Unfortunately, most get drawn in at precisely the wrong time, when the frenzy is at a fever pitch, implied volatility is sky high from retail call buying, and there are few left buying to support current prices.
In general, the more scalable a trading strategy is, the smaller its potential returns. There are certainly strategies out there which you can make 100%+ a year if you’re really skilled, but not with any scalability.
To understand why, imagine the guy trading the above strategy went to Jeff Bezos and told him “we can probably double your money each. I want 20% of the upside.” If we compounded Bezos’ $139B net worth just five years forward, his net worth would exceed the GDP of the United States by year five.
The reverse is also true. Typically, the less scalable a strategy, the higher its potential returns. If you find an arbitrage that only works in stocks that trade less than $100K in volume per day, you’ll be too big for that market pretty soon and now you can’t do your trade. Plus, your trading has an effect on the market and you’d likely end up closing the arbitrage with your own trading activity.
As a new trader, this is an advantage. While the largest and most liquid markets like the S&P 500 have low transaction costs and trade cleanly, it never hurts to explore areas where only people with your account size can afford to explore.

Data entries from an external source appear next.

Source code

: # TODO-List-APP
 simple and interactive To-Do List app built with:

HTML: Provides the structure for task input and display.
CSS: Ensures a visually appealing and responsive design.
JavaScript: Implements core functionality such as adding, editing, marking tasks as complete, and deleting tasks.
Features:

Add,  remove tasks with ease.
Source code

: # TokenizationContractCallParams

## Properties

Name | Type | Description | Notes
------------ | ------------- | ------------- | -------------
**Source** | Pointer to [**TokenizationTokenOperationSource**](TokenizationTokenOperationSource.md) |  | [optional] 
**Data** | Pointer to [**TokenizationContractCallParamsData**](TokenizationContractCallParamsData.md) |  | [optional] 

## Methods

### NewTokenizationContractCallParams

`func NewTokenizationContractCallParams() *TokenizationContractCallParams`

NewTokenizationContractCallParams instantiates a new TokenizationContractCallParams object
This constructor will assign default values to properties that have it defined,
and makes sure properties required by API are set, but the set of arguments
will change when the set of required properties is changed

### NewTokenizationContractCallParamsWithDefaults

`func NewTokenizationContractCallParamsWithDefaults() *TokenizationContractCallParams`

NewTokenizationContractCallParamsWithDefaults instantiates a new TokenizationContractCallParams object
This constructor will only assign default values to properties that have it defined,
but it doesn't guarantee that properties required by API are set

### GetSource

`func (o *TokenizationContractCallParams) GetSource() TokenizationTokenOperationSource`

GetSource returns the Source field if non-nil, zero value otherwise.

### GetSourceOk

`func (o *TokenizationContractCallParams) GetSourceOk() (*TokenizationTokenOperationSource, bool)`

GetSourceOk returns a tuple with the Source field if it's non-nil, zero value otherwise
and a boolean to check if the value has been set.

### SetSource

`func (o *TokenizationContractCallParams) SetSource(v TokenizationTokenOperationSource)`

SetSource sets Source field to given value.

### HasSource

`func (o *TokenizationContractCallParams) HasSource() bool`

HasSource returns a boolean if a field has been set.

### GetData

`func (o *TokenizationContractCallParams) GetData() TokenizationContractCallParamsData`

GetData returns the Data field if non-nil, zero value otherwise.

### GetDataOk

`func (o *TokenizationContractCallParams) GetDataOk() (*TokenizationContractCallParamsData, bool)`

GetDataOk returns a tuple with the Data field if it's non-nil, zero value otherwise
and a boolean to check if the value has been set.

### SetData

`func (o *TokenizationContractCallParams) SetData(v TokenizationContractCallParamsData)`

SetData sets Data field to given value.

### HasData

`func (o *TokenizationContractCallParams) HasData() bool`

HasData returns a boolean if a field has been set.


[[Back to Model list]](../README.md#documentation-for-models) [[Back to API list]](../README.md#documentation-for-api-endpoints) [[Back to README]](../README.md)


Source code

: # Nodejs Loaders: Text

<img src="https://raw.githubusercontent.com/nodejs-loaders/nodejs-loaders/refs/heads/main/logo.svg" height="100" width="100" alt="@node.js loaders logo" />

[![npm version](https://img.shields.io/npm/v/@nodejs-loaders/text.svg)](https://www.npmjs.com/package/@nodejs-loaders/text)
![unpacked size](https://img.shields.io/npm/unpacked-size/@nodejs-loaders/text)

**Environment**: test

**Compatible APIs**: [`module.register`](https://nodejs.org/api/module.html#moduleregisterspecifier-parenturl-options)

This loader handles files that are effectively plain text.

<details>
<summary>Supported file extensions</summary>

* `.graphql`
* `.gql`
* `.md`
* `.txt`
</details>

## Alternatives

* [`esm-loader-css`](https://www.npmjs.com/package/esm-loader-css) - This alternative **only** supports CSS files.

This is one of the most underrated advantages that undercapitalized traders have. Warren Buffett is famous for saying that if he restarted with a small amount of capital, he’s confident he could deliver 50%+ returns by investing in smaller opportunities.
Promoters love selling the idea that selling options is similar to being the house at a casino. Because most options expire worthless, so the thinking goes, an option seller should win most of their trades.
But this angle reeks of truthiness. In reality, according to the CBOE, only 30-35% of options expire worthless.
Without a doubt, there’s an edge to selling premium if applied correctly. Benefiting from time decay and the fact that options volatility is frequently overpriced is great, but it doesn't mean that blindly selling options is likely to bring you riches. Far from it.
A premium seller, at the core, is a mean reversion trader. They’re identifying that volatility has gotten too high in a certain option series and fading it, hoping to trade it back to fair value. The real edge is in identifying those dislocations, where someone was forced to pay too much for protection, or when the market is overestimating the impact of an upcoming catalyst.
And these aren’t trivial problems to solve. The reason selling options can be a great strategy is that the market can often overvalue insurance. Much of the institutional demand has historically been long options but selling puts became a crowded trade among hedge funds in recent years, making this “volatility is overstated” phenomenon less systemic. As always, picking your spots is paramount.